Even considering the fact that as of April 10, 2006 there were only some 44,323 Overseas Filipinos who have registered as voters out of the 8 million Filipinos in Diaspora with the super-efficient San Francisco Consulate headed by Consul General Maria Rowena Mendoza Sanchez leading the list at 1,737, Toronto at 1,224, Milan in Italy at 1,048, Hongkong at 1,032,  London at 771, Kuala Lumpur, 724, and New York with that famous Consul General at 140, Washington, D.C. 135, Honolulu, 7 and Los Angeles and Southern California where we have so many eloquent and erudite Filipino leaders, writers, and nationalists, with the mind-boggling number of 24 Overseas Absentee Voters, we still believe that we deserve a bit of consideration. The power elite and the Trapos are not isolated from the rest of the world.  We are all linked to each other whether we are being brutalized in some Middle Eastern country, Hongkong, Tokyo or Singapore, Kota Kinabalu or dreading being blown to bits in Iraq and you are in your ornate offices in Malacañang or the awesome halls of Congress.

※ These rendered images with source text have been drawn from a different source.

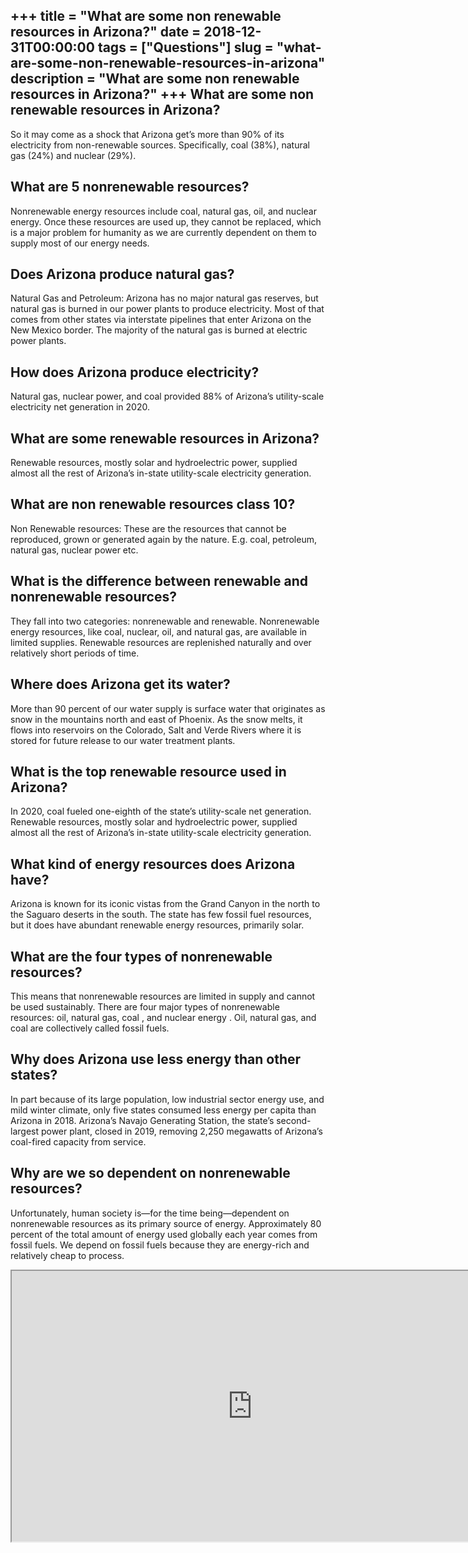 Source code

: +++
title = "What are some non renewable resources in Arizona?"
date = 2018-12-31T00:00:00
tags = ["Questions"]
slug = "what-are-some-non-renewable-resources-in-arizona"
description = "What are some non renewable resources in Arizona?"
+++
What are some non renewable resources in Arizona?
-------------------------------------------------

So it may come as a shock that Arizona get’s more than 90% of its electricity from non-renewable sources. Specifically, coal (38%), natural gas (24%) and nuclear (29%).

What are 5 nonrenewable resources?
----------------------------------

Nonrenewable energy resources include coal, natural gas, oil, and nuclear energy. Once these resources are used up, they cannot be replaced, which is a major problem for humanity as we are currently dependent on them to supply most of our energy needs.

Does Arizona produce natural gas?
---------------------------------

Natural Gas and Petroleum: Arizona has no major natural gas reserves, but natural gas is burned in our power plants to produce electricity. Most of that comes from other states via interstate pipelines that enter Arizona on the New Mexico border. The majority of the natural gas is burned at electric power plants.

How does Arizona produce electricity?
-------------------------------------

Natural gas, nuclear power, and coal provided 88% of Arizona’s utility-scale electricity net generation in 2020.

What are some renewable resources in Arizona?
---------------------------------------------

Renewable resources, mostly solar and hydroelectric power, supplied almost all the rest of Arizona’s in-state utility-scale electricity generation.

What are non renewable resources class 10?
------------------------------------------

Non Renewable resources: These are the resources that cannot be reproduced, grown or generated again by the nature. E.g. coal, petroleum, natural gas, nuclear power etc.

What is the difference between renewable and nonrenewable resources?
--------------------------------------------------------------------

They fall into two categories: nonrenewable and renewable. Nonrenewable energy resources, like coal, nuclear, oil, and natural gas, are available in limited supplies. Renewable resources are replenished naturally and over relatively short periods of time.

Where does Arizona get its water?
---------------------------------

More than 90 percent of our water supply is surface water that originates as snow in the mountains north and east of Phoenix. As the snow melts, it flows into reservoirs on the Colorado, Salt and Verde Rivers where it is stored for future release to our water treatment plants.

What is the top renewable resource used in Arizona?
---------------------------------------------------

In 2020, coal fueled one-eighth of the state’s utility-scale net generation. Renewable resources, mostly solar and hydroelectric power, supplied almost all the rest of Arizona’s in-state utility-scale electricity generation.

What kind of energy resources does Arizona have?
------------------------------------------------

Arizona is known for its iconic vistas from the Grand Canyon in the north to the Saguaro deserts in the south. The state has few fossil fuel resources, but it does have abundant renewable energy resources, primarily solar.

What are the four types of nonrenewable resources?
--------------------------------------------------

This means that nonrenewable resources are limited in supply and cannot be used sustainably. There are four major types of nonrenewable resources: oil, natural gas, coal , and nuclear energy . Oil, natural gas, and coal are collectively called fossil fuels.

Why does Arizona use less energy than other states?
---------------------------------------------------

In part because of its large population, low industrial sector energy use, and mild winter climate, only five states consumed less energy per capita than Arizona in 2018. Arizona’s Navajo Generating Station, the state’s second-largest power plant, closed in 2019, removing 2,250 megawatts of Arizona’s coal-fired capacity from service.

Why are we so dependent on nonrenewable resources?
--------------------------------------------------

Unfortunately, human society is—for the time being—dependent on nonrenewable resources as its primary source of energy. Approximately 80 percent of the total amount of energy used globally each year comes from fossil fuels. We depend on fossil fuels because they are energy-rich and relatively cheap to process.

<iframe allow="accelerometer; autoplay; clipboard-write; encrypted-media; gyroscope; picture-in-picture" allowfullscreen="" class="__youtube_prefs__  epyt-is-override  no-lazyload" data-no-lazy="1" data-origheight="433" data-origwidth="770" data-skipgform_ajax_framebjll="" height="433" id="_ytid_21006" loading="lazy" src="https://www.youtube.com/embed/zBHl9rTEcRE?enablejsapi=1&autoplay=0&cc_load_policy=0&cc_lang_pref=&iv_load_policy=1&loop=0&modestbranding=0&rel=1&fs=1&playsinline=0&autohide=2&theme=dark&color=red&controls=1&" title="YouTube player" width="770"></iframe>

Our voting record and potential may not be impressive when compared with voter turnout in the homeland where even the dead can vote, and numbers can change shapes and sizes like a rubber band. But we could still make a difference. We admit, many of us are light years away from outstanding alumnus of the UP College of Law, for instance, Loida Nicolas Lewis, who can invest in the “Communist” People’s Republic of China, instead of in her native Sorsogon where the New People’s Army, the Filipino Communists who are inspired by the Chinese Communist Revolutionary, Mao Zedong, and the Government Soldiers, the vanguard of Capitalism, are killing each other. Many of us cannot afford to borrow from our credit cards and send thousands of dollars to our favorite Trapos or become hermanos and hermanas in our fiestas. But in most cases, the $100 that we send in response to the frantic appeals of our relatives, friends, and starving nieces who are studying and who might be on the verge of prostituting themselves can make a difference. It depends on our commitment, our network, and credibility. And we maintain that many Filipinos in Diaspora are very serious with respect to our commitment to the homeland. They have their respective networks and in general, their credibility are beyond question.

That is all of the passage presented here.